WHAT IS NEEDED: Below are lines of data, and only some are wanted. Please repeat exactly those from the line that has "Compute the relative" through the line that has "the overflow or".

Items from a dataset
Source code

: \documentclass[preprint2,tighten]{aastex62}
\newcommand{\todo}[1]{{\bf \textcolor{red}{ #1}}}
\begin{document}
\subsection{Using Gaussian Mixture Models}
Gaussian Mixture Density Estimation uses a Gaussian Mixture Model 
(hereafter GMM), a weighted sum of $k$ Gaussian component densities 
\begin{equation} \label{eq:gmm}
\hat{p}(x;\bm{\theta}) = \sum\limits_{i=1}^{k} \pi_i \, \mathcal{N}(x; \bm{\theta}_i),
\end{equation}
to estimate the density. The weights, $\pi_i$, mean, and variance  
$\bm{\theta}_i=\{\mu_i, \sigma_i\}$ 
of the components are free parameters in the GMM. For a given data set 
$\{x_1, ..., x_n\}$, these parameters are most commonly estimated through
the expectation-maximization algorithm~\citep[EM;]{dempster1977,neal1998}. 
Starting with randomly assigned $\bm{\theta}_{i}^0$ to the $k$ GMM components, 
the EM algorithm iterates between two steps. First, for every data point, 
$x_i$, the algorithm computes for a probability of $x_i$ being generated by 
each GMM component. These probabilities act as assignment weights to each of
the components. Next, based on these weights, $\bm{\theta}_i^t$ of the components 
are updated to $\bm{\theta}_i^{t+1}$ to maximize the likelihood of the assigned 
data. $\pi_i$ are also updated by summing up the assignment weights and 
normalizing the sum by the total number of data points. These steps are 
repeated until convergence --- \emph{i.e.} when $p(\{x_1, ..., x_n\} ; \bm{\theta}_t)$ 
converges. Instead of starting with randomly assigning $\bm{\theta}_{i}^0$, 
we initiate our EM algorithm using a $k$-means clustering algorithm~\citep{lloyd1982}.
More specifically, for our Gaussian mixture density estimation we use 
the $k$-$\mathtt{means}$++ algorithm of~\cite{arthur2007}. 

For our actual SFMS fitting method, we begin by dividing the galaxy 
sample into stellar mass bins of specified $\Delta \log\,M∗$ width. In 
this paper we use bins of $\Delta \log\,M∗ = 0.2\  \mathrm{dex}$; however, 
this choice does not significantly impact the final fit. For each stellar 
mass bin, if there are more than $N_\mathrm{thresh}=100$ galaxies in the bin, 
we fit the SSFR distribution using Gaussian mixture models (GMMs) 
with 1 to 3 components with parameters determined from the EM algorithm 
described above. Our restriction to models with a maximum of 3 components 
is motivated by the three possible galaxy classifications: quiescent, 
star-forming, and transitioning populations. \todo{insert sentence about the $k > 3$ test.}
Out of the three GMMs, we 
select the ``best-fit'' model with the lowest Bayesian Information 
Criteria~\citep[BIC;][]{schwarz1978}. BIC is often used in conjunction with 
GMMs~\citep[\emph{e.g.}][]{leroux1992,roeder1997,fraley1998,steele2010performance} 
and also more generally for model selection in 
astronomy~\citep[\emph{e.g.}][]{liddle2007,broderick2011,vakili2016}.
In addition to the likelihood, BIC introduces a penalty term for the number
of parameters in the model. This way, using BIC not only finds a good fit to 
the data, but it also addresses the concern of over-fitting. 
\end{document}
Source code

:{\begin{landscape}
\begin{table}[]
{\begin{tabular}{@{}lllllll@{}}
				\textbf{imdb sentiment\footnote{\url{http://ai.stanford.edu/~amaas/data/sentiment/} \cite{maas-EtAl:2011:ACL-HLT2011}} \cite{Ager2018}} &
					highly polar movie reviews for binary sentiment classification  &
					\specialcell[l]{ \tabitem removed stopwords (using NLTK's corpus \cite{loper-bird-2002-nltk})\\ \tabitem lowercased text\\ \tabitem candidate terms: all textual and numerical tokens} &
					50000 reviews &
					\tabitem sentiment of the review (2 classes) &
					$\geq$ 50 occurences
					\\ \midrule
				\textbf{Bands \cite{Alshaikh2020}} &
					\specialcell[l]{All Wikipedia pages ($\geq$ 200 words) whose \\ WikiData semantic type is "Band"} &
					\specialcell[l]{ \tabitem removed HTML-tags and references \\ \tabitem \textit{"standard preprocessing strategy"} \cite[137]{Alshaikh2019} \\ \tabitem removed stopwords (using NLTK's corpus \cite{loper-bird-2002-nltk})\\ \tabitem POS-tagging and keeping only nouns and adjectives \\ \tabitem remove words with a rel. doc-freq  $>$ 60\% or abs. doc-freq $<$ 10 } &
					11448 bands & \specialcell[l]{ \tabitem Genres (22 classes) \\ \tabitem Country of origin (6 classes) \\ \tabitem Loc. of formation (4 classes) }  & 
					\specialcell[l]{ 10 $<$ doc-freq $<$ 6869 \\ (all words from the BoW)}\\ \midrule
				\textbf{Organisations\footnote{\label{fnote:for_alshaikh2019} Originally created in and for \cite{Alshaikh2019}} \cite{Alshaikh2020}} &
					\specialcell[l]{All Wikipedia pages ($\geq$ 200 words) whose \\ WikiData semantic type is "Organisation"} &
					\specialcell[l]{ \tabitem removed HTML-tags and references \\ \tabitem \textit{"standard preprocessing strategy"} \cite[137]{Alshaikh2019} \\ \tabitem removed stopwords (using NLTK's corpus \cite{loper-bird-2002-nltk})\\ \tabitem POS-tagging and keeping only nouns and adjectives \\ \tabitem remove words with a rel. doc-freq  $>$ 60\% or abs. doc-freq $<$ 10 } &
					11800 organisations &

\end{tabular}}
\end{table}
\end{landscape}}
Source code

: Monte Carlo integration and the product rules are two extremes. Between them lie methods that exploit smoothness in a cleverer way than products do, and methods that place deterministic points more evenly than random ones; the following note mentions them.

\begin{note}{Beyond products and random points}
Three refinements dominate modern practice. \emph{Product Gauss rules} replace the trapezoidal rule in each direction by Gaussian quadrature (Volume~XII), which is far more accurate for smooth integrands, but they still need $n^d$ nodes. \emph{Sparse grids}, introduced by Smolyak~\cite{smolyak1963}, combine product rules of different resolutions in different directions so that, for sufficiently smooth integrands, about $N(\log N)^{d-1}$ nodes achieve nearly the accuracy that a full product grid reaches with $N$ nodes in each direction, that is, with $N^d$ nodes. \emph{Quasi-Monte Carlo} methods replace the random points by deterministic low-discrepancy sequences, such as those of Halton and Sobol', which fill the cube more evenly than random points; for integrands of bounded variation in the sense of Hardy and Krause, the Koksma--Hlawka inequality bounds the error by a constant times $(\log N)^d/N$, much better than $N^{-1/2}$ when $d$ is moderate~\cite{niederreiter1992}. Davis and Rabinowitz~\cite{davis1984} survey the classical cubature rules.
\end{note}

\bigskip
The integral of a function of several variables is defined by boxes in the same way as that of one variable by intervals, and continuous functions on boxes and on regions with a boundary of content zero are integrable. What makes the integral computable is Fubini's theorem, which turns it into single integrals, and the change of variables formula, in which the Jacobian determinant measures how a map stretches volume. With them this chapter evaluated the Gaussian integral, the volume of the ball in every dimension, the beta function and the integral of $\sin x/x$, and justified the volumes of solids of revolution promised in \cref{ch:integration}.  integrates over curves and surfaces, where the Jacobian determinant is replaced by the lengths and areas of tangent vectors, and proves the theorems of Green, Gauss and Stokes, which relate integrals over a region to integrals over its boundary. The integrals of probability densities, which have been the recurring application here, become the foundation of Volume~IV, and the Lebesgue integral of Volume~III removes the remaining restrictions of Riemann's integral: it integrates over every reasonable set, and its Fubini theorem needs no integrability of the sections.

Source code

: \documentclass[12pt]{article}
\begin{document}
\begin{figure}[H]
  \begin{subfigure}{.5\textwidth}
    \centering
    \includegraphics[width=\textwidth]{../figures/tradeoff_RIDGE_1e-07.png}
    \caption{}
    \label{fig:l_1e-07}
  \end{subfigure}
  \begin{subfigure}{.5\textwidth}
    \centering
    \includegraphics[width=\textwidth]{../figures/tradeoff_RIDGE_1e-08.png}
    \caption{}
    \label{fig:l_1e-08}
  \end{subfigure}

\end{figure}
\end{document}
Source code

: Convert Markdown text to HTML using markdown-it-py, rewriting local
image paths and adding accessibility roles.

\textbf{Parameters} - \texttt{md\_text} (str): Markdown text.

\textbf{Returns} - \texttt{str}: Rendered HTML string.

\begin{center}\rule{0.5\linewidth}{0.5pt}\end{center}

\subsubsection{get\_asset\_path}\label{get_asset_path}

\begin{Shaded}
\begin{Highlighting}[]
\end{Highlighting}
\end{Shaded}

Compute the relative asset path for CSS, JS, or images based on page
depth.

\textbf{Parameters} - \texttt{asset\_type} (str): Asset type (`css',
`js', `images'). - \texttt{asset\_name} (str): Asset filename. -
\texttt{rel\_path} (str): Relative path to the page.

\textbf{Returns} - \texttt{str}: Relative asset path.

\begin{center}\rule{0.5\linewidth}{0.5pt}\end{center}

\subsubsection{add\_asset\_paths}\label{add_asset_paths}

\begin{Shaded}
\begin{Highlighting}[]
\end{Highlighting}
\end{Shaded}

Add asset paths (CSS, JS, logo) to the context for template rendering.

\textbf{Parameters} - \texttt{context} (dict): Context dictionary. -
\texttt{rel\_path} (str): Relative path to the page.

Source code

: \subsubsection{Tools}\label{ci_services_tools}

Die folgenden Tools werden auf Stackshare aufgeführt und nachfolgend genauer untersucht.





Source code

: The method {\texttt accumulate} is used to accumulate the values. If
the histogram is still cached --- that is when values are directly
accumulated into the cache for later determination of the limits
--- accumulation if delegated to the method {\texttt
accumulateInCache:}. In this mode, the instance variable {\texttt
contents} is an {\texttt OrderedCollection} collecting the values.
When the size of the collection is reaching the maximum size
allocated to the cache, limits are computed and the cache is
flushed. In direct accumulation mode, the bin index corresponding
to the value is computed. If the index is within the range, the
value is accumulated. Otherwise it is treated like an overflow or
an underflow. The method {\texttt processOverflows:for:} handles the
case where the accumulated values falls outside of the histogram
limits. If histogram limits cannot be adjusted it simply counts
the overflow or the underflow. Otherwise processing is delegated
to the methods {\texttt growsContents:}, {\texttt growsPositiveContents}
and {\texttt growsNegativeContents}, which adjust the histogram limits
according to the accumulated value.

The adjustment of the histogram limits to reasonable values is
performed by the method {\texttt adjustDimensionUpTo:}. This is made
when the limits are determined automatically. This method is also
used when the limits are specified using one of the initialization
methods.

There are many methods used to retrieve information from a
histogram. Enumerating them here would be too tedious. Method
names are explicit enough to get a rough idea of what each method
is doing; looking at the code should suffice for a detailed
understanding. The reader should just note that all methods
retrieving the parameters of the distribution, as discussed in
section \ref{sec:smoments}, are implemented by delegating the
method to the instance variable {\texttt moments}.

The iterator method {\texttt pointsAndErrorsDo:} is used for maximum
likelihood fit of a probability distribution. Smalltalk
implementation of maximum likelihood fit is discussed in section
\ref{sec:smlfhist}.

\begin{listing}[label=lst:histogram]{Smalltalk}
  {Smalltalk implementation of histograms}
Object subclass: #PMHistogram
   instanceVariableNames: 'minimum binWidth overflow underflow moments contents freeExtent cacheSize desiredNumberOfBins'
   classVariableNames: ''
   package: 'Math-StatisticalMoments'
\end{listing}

RESULT FOR THIS TASK:
Compute the relative asset path for CSS, JS, or images based on page
depth.

\textbf{Parameters} - \texttt{asset\_type} (str): Asset type (`css',
`js', `images'). - \texttt{asset\_name} (str): Asset filename. -
\texttt{rel\_path} (str): Relative path to the page.

\textbf{Returns} - \texttt{str}: Relative asset path.

\begin{center}\rule{0.5\linewidth}{0.5pt}\end{center}

\subsubsection{add\_asset\_paths}\label{add_asset_paths}

\begin{Shaded}
\begin{Highlighting}[]
\end{Highlighting}
\end{Shaded}

Add asset paths (CSS, JS, logo) to the context for template rendering.

\textbf{Parameters} - \texttt{context} (dict): Context dictionary. -
\texttt{rel\_path} (str): Relative path to the page.

Source code

: \subsubsection{Tools}\label{ci_services_tools}

Die folgenden Tools werden auf Stackshare aufgeführt und nachfolgend genauer untersucht.





Source code

: The method {\texttt accumulate} is used to accumulate the values. If
the histogram is still cached --- that is when values are directly
accumulated into the cache for later determination of the limits
--- accumulation if delegated to the method {\texttt
accumulateInCache:}. In this mode, the instance variable {\texttt
contents} is an {\texttt OrderedCollection} collecting the values.
When the size of the collection is reaching the maximum size
allocated to the cache, limits are computed and the cache is
flushed. In direct accumulation mode, the bin index corresponding
to the value is computed. If the index is within the range, the
value is accumulated. Otherwise it is treated like an overflow or
an underflow. The method {\texttt processOverflows:for:} handles the
case where the accumulated values falls outside of the histogram
limits. If histogram limits cannot be adjusted it simply counts
the overflow or the underflow. Otherwise processing is delegated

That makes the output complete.